Hi and welcome to the forum. Scotland has loads of places to wildcamp. What sort of things are you looking for?
The best bet is to become a full member which will get you access to the pois which you can put in a sat nav or use with google earth etc to plan and see where you are planning.

The east coast of Scotland although very nice is not as motorhome friendly with regard to wildcamping as the Highlands and west coast is.

Happy travels


----------



## Johnny W (May 27, 2015)

I agree. I have used the POIs to great effect, and more so the water taps and waste points too.


----------



## Jimhunterj4 (May 27, 2015)

Not much around Edinburgh but don't go away without visiting St. Andrews
Fairy pools at glenbrittle Isle of Skye,
Morar beaches 6 miles from mallaig


----------



## caledonia (May 27, 2015)

A chap in a motorhome full timing at kings road last time I was there. Cropleys surf bar looks a cracking nite oot. Lol.


----------



## Deleted member 19733 (May 27, 2015)

Hi and welcome to the forum, have fun


:welcome::camper::have fun::cheers::goodluck::drive:


----------



## Jimhunterj4 (May 27, 2015)

runnach said:


> Jim, there is Kings Road at Portobello, with the bonus of a decent beach!
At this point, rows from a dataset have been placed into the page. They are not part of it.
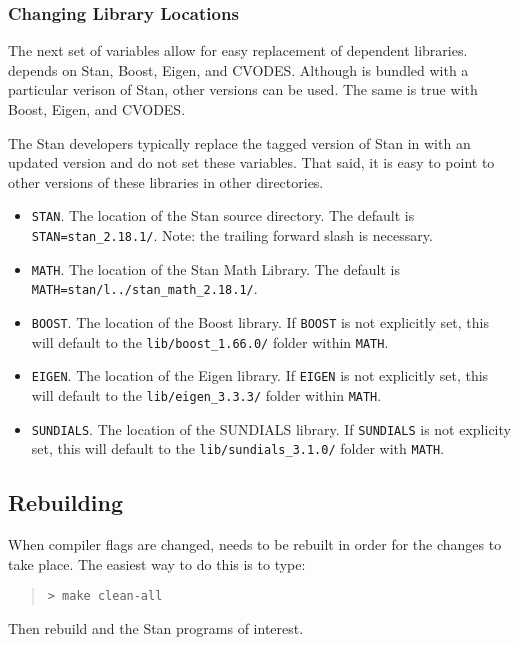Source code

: \subsubsection{Changing Library Locations}

The next set of variables allow for easy replacement of dependent
libraries. \CmdStan depends on Stan, Boost, Eigen, and
CVODES. Although \CmdStan is bundled with a particular verison of
Stan, other versions can be used. The same is true with Boost, Eigen,
and CVODES.

The Stan developers typically replace the tagged version of Stan in
 with an updated version and do not set
these variables. That said, it is easy to point \CmdStan to other
versions of these libraries in other directories.
%
\begin{itemize}
  \item \Verb|STAN|. The location of the Stan source
    directory. The default is \Verb|STAN=stan_2.18.1/|. Note: the
    trailing forward slash is necessary.
  \item \Verb|MATH|. The location of the Stan Math Library. The
    default is \Verb|MATH=stan/l../stan_math_2.18.1/|.
  \item \Verb|BOOST|. The location of the Boost library. If
    \Verb|BOOST| is not explicitly set, this will default to the
    \Verb|lib/boost_1.66.0/| folder within \Verb|MATH|.
  \item \Verb|EIGEN|. The location of the Eigen library. If
    \Verb|EIGEN| is not explicitly set, this will default to the
    \Verb|lib/eigen_3.3.3/| folder within \Verb|MATH|.
  \item \Verb|SUNDIALS|. The location of the SUNDIALS library. If
    \Verb|SUNDIALS| is not explicity set, this will default to the
    \Verb|lib/sundials_3.1.0/| folder with \Verb|MATH|.
\end{itemize}
%


\subsection{Rebuilding \CmdStan}

When compiler flags are changed, \CmdStan needs to be rebuilt in order
for the changes to take place. The easiest way to do this is to type:
%
\begin{quote}
  \begin{Verbatim}[fontshape=sl]
> make clean-all
  \end{Verbatim}
\end{quote}
%
Then rebuild \CmdStan and the Stan programs of interest.


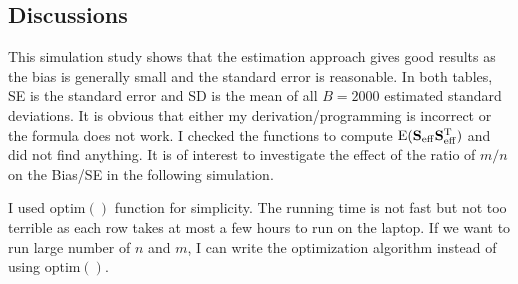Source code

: \documentclass[12pt]{article}
\def\S{{\bf S}}
\def\trans{^{\rm T}}
\def\eff{_{\rm eff}}
\begin{document}
\subsection*{Discussions}
This simulation study shows that the estimation approach gives good results as the bias is generally small and the standard error is reasonable.
In both tables, SE is the standard error and SD is the mean of all $B=2000$ estimated standard deviations.
It is obvious that either my derivation/programming is incorrect or the formula does not work.
I checked the functions to compute $\mathrm{E}(\S\eff\S\eff\trans)$ and did not find anything.
It is of interest to investigate the effect of the ratio of $m/n$ on the Bias/SE in the following simulation.

I used $\mathrm{optim}()$ function for simplicity.
The running time is not fast but not too terrible as each row takes at most a few hours to run on the laptop.
If we want to run large number of $n$ and $m$, I can write the optimization algorithm instead of using $\mathrm{optim}()$.

\newpage


\end{document}
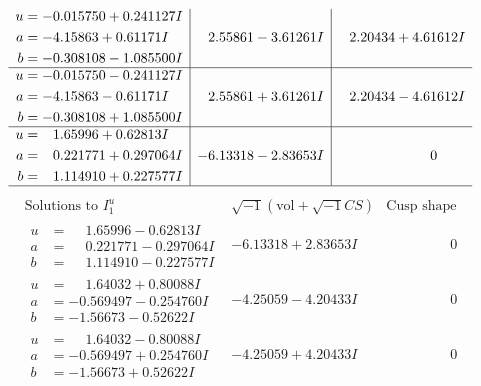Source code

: \documentclass[1p]{elsarticle_modified}
\theoremstyle{definition}
\newcommand{\I}{\sqrt{-1}}
\begin{document}
$$\begin{array}{c|c|c}
\begin{aligned}
u &= -0.015750 + 0.241127 I \\
a &= -4.15863 + 0.61171 I \\
b &= -0.308108 - 1.085500 I\end{aligned}
 & \phantom{-}2.55861 - 3.61261 I & \phantom{-}2.20434 + 4.61612 I \\ \hline\begin{aligned}
u &= -0.015750 - 0.241127 I \\
a &= -4.15863 - 0.61171 I \\
b &= -0.308108 + 1.085500 I\end{aligned}
 & \phantom{-}2.55861 + 3.61261 I & \phantom{-}2.20434 - 4.61612 I \\ \hline\begin{aligned}
u &= \phantom{-}1.65996 + 0.62813 I \\
a &= \phantom{-}0.221771 + 0.297064 I \\
b &= \phantom{-}1.114910 + 0.227577 I\end{aligned}
 & -6.13318 - 2.83653 I & \phantom{-0.000000 } 0\\
 \hline 
 \end{array}$$\newpage$$\begin{array}{c|c|c}  
\text{Solutions to }I^u_{1}& \I (\text{vol} + \sqrt{-1}CS) & \text{Cusp shape}\\
 \hline 
\begin{aligned}
u &= \phantom{-}1.65996 - 0.62813 I \\
a &= \phantom{-}0.221771 - 0.297064 I \\
b &= \phantom{-}1.114910 - 0.227577 I\end{aligned}
 & -6.13318 + 2.83653 I & \phantom{-0.000000 } 0 \\ \hline\begin{aligned}
u &= \phantom{-}1.64032 + 0.80088 I \\
a &= -0.569497 - 0.254760 I \\
b &= -1.56673 - 0.52622 I\end{aligned}
 & -4.25059 - 4.20433 I & \phantom{-0.000000 } 0 \\ \hline\begin{aligned}
u &= \phantom{-}1.64032 - 0.80088 I \\
a &= -0.569497 + 0.254760 I \\
b &= -1.56673 + 0.52622 I\end{aligned}
 & -4.25059 + 4.20433 I & \phantom{-0.000000 } 0 \\ \hline\begin{aligned}

\end{aligned}
\end{array}$$
\end{document}
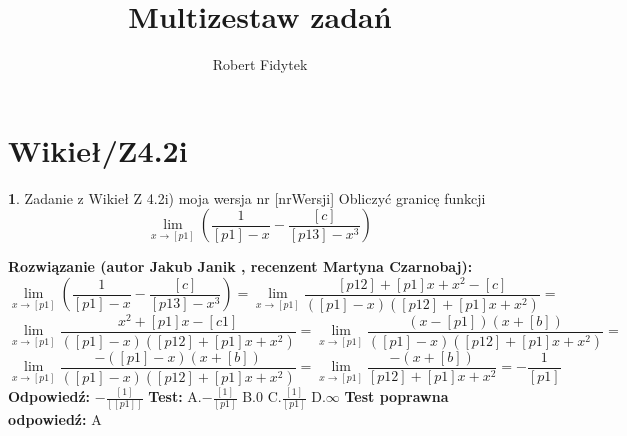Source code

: \documentclass[12pt, a4paper]{article}
\title{Multizestaw zadań}
\author{Robert Fidytek}
\date{}
\theoremstyle{definition} %
\newtheorem{zad}{}
\newcommand{\kategoria}[1]{\section{#1}} %
\newcommand{\zadStart}[1]{\begin{zad}#1\newline} %
\newcommand{\zadStop}{\end{zad}}   %
\newcommand{\rozwStart}[2]{\noindent \textbf{Rozwiązanie (autor #1 , recenzent #2): }\newline} %
\newcommand{\rozwStop}{\newline}                                            %
\newcommand{\odpStart}{\noindent \textbf{Odpowiedź:}\newline}    %
\newcommand{\odpStop}{\newline}                                             %
\newcommand{\testStart}{\noindent \textbf{Test:}\newline} %
\newcommand{\testStop}{\newline} %
\newcommand{\kluczStart}{\noindent \textbf{Test poprawna odpowiedź:}\newline} %
\newcommand{\kluczStop}{\newline} %
\begin{document}
\maketitle


\kategoria{Wikieł/Z4.2i}
\zadStart{Zadanie z Wikieł Z 4.2i) moja wersja nr [nrWersji]}
Obliczyć granicę funkcji $$\lim_{x \to [p1]} (\frac{1}{[p1]-x} - \frac{[c]}{[p13]-x^3})$$
\zadStop
\rozwStart{Jakub Janik}{Martyna Czarnobaj}
$$\lim_{x \to [p1]} (\frac{1}{[p1]-x} - \frac{[c]}{[p13]-x^3})=\lim_{x \to [p1]} \frac{[p12]+[p1]x+x^2-[c]}{([p1]-x)([p12]+[p1]x+x^2)}=$$
$$\lim_{x \to [p1]} \frac{x^2+[p1]x-[c1]}{([p1]-x)([p12]+[p1]x+x^2)}=\lim_{x \to [p1]} \frac{(x-[p1])(x+[b])}{([p1]-x)([p12]+[p1]x+x^2)}=$$
$$\lim_{x \to [p1]} \frac{-([p1]-x)(x+[b])}{([p1]-x)([p12]+[p1]x+x^2)}=\lim_{x \to [p1]} \frac{-(x+[b])}{[p12]+[p1]x+x^2}=-\frac{1}{[p1]}$$
\rozwStop
\odpStart
$-\frac{[1]}{[[p1]]}$
\odpStop
\testStart
A.$-\frac{[1]}{[p1]}$
B.$0$
C.$\frac{[1]}{[p1]}$
D.$\infty$
\testStop
\kluczStart
A
\kluczStop
\end{document}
Didn't know mate, will have a look at that one, cheers, hope it's not near any houses though that's not for me if it is..


----------



## Jimhunterj4 (May 27, 2015)

Right I know where you are now, maybe meet up some time for a wee dram and chinwag mate..


----------



## pete53 (May 27, 2015)

Hi , Roseisle Forrest , near Kinloss is brilliant , loos 24 hours ,  56.67130 N - 3.50266 W

Car park by the lovely beach at Dornoch , loos nearby , 57.87891 N -4.01587 W .


----------